1foreach ($collections as $collection) {
2 $entries = $collection->getEntries(); # finally calls getContentAndExcerpt() and sorts
3 $nentries = count($entries);
4 $nSIentries = count($collection->entriesSansIndex);
5 $entries_per_page = $collection->data['entries_per_page'] ?? \Saaze\Config::$H['global_config_entries_per_page'];
6 $totalPages = ceil($nSIentries / $entries_per_page);
7 printf("\texecute(): filePath=%s, nSIentries=%d, totalPages=%d, entries_per_page=%d\n",$collection->filePath,$nSIentries,$totalPages,$entries_per_page);
8
9 $this->beginParallel($nentries,$aprocs);
10 $i = 0;
11 foreach ($entries as $entry) {
12 if ($this->nprocs > 0 && ($i++ % $this->nprocs) != $this->procnr) continue; // distribute work among nprocs processes
13 if ($entry->data['entry'] ?? true) {
14 $this->buildEntry($collection, $entry, $dest);
15 $entryCount++;
16 }
17 }
18 $this->endParallel();
19
20 if ($tags) { // populate cat_and_tag[][] array
21 foreach ($entries as $entry) {
22 if ($entry->data['entry'] ?? true)
23 $this->build_cat_and_tag($entry,$collection->draftOverride);
24 }
25 }
26
27 ++$totalCollection;
28 if ($this->buildCollectionIndex($collection, 0, $dest)) $collectionCount++;
29
30 for ($page=1; $page <= $totalPages; $page++)
31 $this->buildCollectionIndex($collection, $page, $dest);
32}
The two PHP functions for fork and join are thus:
1protected function beginParallel(int $nentries, int $aprocs) : void {
2 $this->pid = 0;
3 $this->procnr = 0;
4 $this->nprocs = 1;
5 if ($nentries < 128) return; // too few entries to warrant forking
6 $this->nprocs = $aprocs; // aprocs = allowed procs, specified on commmand-line
7 for ($this->procnr=0; $this->procnr<$this->nprocs; ++$this->procnr)
8 if (($this->pid = pcntl_fork())) return; // child returns to work
9}
10
11protected function endParallel() : void {
12 if ($this->pid) exit(0); // exit child process; pid=0 is parent
13}
This fork and join via pcntl_fork()
does not work on Microsoft Windows.
5. Benchmarking.

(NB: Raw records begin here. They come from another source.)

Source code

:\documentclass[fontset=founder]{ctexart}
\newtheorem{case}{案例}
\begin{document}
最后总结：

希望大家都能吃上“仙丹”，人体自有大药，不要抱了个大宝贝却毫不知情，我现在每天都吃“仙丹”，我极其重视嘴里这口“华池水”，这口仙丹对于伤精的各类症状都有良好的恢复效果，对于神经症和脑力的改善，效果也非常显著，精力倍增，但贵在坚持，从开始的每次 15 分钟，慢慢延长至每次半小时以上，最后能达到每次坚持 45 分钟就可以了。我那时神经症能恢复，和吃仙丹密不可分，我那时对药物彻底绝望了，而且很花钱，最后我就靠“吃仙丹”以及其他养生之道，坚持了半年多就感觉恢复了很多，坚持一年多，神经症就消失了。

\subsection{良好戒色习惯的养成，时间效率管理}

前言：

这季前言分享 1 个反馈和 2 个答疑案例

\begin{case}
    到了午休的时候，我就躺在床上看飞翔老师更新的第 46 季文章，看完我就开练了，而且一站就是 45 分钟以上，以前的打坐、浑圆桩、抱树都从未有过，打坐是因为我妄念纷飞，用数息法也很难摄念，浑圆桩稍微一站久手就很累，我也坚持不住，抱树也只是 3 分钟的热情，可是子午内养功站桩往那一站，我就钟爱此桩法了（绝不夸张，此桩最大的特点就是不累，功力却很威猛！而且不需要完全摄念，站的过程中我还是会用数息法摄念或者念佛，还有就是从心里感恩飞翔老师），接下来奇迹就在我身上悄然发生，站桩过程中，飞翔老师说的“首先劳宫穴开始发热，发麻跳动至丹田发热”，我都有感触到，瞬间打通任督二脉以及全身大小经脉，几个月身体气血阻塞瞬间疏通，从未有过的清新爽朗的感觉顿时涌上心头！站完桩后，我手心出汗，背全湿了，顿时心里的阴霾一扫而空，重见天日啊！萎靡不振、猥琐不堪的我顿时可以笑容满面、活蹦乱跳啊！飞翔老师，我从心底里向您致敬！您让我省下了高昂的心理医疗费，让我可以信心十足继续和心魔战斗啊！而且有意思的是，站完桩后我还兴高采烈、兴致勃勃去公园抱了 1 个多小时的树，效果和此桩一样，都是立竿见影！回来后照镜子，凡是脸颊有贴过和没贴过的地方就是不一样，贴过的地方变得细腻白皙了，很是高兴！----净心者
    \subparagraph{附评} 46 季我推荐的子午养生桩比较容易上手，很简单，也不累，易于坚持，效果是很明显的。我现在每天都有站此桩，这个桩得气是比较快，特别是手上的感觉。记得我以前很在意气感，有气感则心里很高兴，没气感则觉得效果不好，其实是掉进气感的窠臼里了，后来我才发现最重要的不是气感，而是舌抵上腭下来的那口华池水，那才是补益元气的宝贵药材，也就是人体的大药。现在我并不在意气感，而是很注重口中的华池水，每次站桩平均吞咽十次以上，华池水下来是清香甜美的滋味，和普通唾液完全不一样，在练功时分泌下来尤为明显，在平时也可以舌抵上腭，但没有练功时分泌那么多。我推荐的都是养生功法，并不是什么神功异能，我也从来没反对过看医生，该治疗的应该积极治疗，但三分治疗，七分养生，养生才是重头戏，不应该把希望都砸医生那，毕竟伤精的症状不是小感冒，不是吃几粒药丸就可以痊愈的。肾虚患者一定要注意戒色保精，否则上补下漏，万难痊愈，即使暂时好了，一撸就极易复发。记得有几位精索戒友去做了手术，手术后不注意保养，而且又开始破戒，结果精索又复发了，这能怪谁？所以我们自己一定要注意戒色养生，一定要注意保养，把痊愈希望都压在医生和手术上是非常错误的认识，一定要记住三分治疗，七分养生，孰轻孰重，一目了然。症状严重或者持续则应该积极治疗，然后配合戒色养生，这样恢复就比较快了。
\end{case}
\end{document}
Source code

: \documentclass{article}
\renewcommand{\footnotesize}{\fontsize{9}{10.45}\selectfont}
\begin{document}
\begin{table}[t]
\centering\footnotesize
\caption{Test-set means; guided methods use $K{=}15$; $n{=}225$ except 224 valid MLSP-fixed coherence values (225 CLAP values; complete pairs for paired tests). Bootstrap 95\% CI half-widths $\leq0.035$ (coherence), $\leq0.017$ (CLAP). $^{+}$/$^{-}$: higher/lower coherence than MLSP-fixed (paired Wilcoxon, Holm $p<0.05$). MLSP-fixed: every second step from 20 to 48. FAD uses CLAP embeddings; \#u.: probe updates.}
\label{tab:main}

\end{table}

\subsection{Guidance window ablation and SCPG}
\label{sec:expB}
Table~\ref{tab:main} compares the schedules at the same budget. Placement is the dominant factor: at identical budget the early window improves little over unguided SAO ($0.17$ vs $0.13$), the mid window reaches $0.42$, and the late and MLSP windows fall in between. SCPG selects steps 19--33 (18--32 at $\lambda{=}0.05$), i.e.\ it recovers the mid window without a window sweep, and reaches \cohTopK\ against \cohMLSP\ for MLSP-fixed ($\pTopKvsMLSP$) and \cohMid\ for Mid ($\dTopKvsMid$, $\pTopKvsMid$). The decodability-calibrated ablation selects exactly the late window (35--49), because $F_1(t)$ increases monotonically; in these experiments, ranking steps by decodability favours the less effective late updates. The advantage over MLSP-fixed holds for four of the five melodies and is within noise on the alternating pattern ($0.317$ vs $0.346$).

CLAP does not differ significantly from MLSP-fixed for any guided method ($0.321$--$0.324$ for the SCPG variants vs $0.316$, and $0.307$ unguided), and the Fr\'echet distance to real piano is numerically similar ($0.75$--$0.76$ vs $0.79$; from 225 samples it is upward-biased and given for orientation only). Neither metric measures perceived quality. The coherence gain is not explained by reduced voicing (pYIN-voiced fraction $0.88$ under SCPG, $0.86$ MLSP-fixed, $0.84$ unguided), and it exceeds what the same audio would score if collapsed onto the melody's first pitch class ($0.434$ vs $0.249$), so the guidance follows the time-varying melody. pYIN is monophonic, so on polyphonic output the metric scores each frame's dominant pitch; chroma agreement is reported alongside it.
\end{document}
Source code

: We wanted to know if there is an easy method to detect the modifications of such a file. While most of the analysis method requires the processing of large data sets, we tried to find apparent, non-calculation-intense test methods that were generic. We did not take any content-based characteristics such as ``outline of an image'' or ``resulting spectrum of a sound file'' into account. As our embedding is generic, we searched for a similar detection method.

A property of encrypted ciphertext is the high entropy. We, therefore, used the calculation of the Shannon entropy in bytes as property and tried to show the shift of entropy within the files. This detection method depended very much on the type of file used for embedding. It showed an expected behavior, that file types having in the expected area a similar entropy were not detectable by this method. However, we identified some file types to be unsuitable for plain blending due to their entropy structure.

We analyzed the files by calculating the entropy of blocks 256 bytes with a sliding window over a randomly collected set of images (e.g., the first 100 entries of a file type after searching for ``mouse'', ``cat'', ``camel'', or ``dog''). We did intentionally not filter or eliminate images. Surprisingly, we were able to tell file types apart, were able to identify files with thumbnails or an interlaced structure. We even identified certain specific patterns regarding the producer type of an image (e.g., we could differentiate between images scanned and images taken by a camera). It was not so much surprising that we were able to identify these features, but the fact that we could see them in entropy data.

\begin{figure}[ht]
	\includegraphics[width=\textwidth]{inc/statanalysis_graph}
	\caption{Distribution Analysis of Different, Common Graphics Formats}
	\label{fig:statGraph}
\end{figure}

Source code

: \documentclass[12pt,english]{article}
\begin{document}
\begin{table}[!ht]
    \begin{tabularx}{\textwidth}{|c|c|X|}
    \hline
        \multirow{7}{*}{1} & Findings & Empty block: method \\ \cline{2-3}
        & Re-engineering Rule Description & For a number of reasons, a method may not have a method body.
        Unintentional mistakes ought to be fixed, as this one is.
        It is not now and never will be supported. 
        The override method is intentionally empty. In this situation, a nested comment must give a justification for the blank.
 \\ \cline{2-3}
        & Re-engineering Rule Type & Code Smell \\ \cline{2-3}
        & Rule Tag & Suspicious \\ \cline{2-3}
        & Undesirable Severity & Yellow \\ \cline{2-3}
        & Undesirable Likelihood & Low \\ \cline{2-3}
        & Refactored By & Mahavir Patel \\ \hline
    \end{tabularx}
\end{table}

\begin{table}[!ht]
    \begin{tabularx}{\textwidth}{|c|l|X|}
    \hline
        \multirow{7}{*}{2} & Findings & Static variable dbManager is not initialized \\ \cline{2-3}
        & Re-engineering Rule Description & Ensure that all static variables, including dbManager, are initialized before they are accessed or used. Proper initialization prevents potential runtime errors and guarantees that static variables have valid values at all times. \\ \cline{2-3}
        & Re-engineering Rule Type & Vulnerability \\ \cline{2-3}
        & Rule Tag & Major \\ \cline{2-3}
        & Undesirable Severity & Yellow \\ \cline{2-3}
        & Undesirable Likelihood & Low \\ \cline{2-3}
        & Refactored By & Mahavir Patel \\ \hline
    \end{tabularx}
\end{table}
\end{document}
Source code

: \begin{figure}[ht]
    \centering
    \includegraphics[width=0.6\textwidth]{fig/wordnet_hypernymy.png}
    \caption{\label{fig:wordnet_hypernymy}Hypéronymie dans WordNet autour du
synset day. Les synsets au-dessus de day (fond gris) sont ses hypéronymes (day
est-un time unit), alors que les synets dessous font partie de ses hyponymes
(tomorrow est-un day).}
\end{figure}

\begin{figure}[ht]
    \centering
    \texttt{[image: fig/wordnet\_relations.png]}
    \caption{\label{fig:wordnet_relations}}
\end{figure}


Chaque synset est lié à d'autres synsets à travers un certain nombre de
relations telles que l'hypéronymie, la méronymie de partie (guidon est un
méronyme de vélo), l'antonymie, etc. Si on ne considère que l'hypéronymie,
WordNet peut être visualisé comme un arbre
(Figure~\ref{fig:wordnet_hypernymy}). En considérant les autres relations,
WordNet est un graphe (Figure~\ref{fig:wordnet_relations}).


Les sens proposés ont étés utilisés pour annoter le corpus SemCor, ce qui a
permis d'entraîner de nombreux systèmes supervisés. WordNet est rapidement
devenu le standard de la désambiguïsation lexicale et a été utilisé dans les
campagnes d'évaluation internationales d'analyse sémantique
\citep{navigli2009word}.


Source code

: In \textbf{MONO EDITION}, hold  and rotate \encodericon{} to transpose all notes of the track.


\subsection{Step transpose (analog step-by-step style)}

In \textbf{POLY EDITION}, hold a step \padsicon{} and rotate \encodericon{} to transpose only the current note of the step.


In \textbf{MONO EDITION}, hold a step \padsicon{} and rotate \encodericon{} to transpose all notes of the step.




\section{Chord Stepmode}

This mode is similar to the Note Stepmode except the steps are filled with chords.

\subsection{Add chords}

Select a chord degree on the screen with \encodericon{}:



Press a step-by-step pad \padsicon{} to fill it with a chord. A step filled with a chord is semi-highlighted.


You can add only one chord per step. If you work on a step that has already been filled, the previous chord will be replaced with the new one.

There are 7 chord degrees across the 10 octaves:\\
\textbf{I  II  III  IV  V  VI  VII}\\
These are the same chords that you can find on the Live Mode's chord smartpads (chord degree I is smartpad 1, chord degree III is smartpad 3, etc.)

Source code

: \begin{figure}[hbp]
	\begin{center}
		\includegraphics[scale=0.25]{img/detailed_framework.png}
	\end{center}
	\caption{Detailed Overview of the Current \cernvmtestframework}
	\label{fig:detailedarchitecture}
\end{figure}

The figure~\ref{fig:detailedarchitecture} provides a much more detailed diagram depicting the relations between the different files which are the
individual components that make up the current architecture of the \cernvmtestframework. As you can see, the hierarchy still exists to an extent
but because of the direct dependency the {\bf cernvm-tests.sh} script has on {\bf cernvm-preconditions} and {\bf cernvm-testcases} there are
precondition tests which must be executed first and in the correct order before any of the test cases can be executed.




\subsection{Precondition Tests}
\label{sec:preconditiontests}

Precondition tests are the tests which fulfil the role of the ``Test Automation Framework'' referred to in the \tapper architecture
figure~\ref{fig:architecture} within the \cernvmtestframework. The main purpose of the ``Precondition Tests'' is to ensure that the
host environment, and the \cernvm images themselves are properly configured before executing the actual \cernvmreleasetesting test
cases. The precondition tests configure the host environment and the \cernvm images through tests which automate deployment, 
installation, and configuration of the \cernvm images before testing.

How much of an improvement do we get by this? For this very blog with 561 entries, the runtimes can be more than halved. This is in line with the 60% runtime used by the output template processing. It should be noted that this blog is comprised of five collections:
- aux: 7 entries
- blog: 452 entries, only these are parallelized!
- gallery: 7 entries
- music: 69 entries
- error: 1 entry
The parallelization kicks in only for at least 128 entries. I.e., only the blog-part is parallelized, the music-part and the other parts are not.
Another benchmark is the Lemire blog converted to Simplified Saaze, see Example Theme for Simplified Saaze: Lemire.
Command-lines are:
1time php saaze -p16 -mortb /tmp/build
2time php saaze -p16 -rb /tmp/buildLemire
Then we are varying the parameter -p
.
All output is to /tmp
, which is a RAM disk in Arch Linux.
Obviously, I do not want to measure disk read or write speed.
I want to measure the processing speed of Simplified Saaze.
Timings are from time
, taking real time.
Blog entries | p=1 | p=2 | p=4 | p=8 | p=16 |
---|---|---|---|---|---|
561 posts / this blog | 0.28 | 0.18 | 0.16 | 0.13 | 0.12 |
561 posts with JIT | 0.19 | 0.17 | 0.14 | 0.13 | 0.12 |
4.483 posts in Lemire | 1.03 | 1.02 | 0.65 | 0.54 | 0.52 |
4.483 posts with JIT | 0.65 | 0.64 | 0.53 | 0.47 | 0.46 |
Overall, with just 20 lines of PHP we can halve the runtime. For JIT enabled, the drop in runtime is not so pronounced, but also almost halved.
The very good performance of JIT, which we can see here, is in line with the findings in Phoronix: PHP 8.0 JIT Is Offering Very Compelling Performance Ahead Of Its Alpha.